■ THE TASK: Out of the data below, copy every line with the string "Desktop".

(Entries taken from a collection)
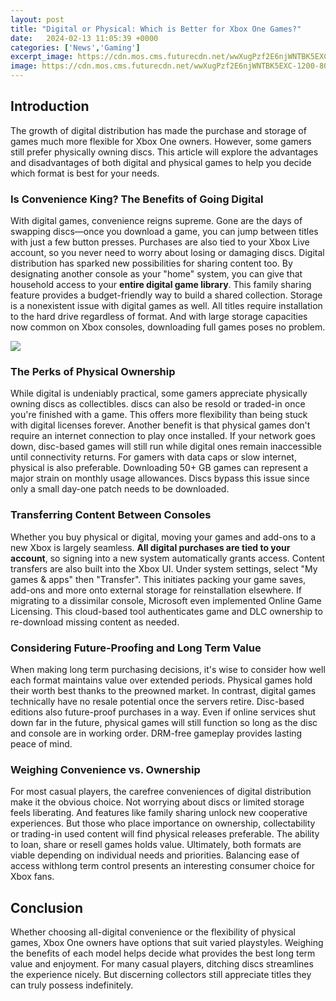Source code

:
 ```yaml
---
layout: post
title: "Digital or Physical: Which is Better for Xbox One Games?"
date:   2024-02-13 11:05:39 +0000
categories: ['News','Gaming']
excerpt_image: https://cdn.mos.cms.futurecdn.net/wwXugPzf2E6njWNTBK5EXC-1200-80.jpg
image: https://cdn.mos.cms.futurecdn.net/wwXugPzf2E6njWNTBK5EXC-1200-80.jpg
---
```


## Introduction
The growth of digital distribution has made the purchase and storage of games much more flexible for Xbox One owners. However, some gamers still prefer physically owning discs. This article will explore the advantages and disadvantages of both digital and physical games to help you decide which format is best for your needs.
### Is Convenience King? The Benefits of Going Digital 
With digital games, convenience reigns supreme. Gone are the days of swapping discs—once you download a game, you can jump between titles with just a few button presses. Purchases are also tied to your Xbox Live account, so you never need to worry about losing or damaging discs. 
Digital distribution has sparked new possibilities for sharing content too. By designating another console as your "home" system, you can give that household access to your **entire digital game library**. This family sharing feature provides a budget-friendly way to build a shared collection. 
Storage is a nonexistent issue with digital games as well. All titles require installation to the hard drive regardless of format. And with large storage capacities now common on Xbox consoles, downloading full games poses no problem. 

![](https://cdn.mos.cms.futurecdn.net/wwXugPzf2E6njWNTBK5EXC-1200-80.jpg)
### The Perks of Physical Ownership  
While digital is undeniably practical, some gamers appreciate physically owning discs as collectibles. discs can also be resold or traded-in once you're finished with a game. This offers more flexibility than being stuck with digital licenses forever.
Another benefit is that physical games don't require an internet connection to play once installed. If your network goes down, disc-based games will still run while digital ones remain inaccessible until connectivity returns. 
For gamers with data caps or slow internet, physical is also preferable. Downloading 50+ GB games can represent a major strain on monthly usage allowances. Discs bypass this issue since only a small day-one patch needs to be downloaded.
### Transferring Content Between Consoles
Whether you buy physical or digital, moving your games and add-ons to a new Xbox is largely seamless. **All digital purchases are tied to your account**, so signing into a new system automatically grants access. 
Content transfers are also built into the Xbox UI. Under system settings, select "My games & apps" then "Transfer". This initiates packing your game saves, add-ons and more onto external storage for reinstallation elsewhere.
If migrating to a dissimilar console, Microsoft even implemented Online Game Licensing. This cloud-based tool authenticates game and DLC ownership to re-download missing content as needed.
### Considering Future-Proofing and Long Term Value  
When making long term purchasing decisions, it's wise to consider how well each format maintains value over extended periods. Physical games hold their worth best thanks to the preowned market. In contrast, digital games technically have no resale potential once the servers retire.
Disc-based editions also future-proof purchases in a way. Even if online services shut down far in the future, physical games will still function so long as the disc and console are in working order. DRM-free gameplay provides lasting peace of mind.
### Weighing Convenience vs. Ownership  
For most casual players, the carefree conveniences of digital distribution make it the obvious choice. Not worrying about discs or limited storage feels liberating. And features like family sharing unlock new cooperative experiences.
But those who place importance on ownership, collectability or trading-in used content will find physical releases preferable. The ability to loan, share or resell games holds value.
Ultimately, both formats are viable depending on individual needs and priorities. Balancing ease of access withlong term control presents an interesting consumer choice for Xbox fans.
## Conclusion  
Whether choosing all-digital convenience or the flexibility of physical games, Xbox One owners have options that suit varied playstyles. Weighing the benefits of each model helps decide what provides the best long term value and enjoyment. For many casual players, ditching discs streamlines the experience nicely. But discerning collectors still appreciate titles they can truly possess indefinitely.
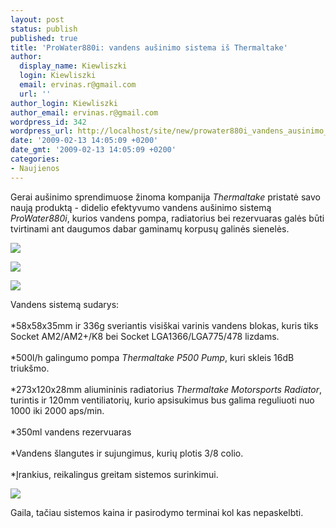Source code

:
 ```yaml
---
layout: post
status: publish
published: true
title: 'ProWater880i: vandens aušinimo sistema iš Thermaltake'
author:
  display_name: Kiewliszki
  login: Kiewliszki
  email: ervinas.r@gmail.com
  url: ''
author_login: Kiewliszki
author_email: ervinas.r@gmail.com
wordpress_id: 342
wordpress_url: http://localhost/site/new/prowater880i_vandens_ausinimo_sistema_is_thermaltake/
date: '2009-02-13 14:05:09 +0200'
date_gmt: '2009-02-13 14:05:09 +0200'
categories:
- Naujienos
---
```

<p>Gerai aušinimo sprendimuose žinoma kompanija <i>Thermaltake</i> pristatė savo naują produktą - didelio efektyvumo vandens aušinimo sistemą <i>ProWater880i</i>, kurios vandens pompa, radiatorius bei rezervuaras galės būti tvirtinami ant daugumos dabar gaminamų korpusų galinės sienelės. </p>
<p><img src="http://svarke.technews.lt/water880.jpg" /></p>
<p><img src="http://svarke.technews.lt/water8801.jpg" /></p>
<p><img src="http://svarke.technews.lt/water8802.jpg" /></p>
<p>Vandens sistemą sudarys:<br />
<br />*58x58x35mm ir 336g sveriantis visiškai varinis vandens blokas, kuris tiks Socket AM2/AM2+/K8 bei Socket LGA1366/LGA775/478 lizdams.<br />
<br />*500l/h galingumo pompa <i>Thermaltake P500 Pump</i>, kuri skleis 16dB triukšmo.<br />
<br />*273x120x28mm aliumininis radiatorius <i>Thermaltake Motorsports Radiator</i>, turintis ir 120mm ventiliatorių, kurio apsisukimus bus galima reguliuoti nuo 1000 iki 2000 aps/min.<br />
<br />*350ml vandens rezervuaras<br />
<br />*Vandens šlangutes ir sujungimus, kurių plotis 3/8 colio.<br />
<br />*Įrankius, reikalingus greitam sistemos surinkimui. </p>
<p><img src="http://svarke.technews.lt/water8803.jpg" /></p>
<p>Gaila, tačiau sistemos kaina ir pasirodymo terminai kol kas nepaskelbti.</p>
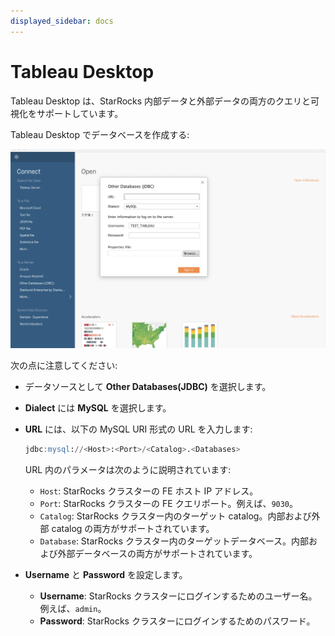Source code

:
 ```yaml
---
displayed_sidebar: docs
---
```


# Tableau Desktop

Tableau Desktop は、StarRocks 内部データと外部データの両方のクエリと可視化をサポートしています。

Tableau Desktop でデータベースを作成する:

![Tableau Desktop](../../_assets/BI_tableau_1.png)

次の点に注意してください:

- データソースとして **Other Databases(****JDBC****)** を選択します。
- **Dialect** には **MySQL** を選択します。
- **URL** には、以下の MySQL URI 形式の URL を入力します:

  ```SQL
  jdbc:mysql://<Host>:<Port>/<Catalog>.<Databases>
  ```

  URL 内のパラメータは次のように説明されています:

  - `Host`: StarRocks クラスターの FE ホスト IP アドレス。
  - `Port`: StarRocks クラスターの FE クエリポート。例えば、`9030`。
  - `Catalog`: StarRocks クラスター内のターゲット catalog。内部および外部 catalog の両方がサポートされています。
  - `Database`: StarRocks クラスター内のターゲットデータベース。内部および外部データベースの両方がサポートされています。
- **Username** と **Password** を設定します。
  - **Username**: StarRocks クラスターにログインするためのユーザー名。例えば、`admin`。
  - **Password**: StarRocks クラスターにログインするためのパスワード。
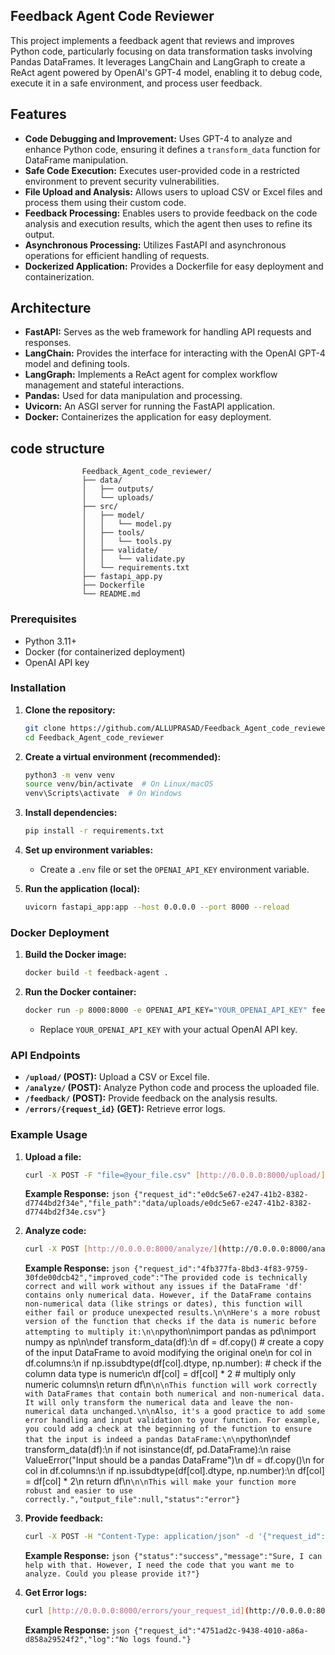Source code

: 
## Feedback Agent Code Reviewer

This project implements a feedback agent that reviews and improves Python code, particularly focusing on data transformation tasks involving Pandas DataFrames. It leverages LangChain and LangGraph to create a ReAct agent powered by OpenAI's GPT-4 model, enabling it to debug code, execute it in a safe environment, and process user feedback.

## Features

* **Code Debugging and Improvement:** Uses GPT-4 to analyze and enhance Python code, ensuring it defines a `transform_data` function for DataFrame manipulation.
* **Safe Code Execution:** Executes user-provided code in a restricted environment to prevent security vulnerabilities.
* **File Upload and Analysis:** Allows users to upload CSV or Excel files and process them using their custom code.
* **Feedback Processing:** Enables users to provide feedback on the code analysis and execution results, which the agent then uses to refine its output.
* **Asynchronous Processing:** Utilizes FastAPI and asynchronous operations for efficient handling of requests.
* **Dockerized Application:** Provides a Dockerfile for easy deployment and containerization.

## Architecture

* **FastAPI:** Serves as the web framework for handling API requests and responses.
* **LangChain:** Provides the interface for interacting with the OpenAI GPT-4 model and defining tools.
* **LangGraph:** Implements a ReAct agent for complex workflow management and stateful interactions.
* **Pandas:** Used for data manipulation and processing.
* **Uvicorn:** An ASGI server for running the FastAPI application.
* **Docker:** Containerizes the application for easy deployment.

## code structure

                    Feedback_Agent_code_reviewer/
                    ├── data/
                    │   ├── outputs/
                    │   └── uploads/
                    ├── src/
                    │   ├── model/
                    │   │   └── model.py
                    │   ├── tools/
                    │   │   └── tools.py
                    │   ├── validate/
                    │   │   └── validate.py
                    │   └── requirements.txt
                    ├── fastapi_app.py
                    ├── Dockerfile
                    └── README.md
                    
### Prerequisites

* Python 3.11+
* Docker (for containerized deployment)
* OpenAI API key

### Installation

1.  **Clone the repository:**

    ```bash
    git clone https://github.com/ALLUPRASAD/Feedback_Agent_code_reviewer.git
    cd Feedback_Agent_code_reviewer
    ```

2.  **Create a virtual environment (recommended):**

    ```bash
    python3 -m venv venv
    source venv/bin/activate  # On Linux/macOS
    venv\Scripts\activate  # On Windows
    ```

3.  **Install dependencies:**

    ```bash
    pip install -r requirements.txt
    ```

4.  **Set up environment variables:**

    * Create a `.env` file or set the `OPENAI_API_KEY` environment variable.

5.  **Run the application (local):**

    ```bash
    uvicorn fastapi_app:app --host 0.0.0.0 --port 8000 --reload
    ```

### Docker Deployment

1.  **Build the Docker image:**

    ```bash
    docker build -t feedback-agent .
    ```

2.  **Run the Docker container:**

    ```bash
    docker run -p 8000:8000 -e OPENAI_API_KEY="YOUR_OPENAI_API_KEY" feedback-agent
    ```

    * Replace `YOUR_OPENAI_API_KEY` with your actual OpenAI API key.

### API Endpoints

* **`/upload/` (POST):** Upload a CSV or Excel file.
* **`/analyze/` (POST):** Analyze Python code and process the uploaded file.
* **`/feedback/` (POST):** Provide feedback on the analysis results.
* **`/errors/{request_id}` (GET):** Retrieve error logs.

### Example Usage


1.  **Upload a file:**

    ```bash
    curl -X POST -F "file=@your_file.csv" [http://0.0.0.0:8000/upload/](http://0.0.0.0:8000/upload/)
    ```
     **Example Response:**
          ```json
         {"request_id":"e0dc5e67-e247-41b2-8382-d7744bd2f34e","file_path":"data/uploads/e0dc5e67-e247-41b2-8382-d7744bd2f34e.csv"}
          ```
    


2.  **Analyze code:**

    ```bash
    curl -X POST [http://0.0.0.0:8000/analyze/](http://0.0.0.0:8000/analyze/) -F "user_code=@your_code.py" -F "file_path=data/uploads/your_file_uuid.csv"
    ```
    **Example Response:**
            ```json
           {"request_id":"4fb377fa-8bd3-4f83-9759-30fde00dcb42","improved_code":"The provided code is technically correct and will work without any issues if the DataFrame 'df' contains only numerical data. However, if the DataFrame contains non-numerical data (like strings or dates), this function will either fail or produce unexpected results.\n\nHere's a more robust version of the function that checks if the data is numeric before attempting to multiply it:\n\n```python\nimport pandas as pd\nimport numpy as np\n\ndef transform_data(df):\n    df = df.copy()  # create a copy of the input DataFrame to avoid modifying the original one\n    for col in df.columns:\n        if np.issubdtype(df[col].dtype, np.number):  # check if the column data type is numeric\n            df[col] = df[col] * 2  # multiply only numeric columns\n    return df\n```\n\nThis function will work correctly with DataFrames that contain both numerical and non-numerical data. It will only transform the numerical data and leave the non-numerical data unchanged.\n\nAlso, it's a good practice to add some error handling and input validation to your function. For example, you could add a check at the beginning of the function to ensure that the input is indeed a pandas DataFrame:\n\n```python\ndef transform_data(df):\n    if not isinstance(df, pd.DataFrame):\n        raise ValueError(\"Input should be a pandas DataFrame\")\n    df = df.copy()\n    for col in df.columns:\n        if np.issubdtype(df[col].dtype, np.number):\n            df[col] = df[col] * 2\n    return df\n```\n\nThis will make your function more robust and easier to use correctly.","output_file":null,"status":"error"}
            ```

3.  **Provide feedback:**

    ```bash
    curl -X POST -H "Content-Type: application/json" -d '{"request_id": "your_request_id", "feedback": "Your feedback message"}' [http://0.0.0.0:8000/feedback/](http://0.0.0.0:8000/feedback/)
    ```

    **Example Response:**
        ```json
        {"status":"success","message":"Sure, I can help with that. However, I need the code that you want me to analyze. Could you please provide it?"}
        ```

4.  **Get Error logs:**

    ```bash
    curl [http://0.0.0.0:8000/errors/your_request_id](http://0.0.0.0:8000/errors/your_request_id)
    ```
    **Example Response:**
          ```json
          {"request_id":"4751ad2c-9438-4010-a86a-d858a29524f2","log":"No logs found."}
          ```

■ FINISHED TASK:
# Tableau Desktop
Tableau Desktop は、StarRocks 内部データと外部データの両方のクエリと可視化をサポートしています。
Tableau Desktop でデータベースを作成する:
![Tableau Desktop](../../_assets/BI_tableau_1.png)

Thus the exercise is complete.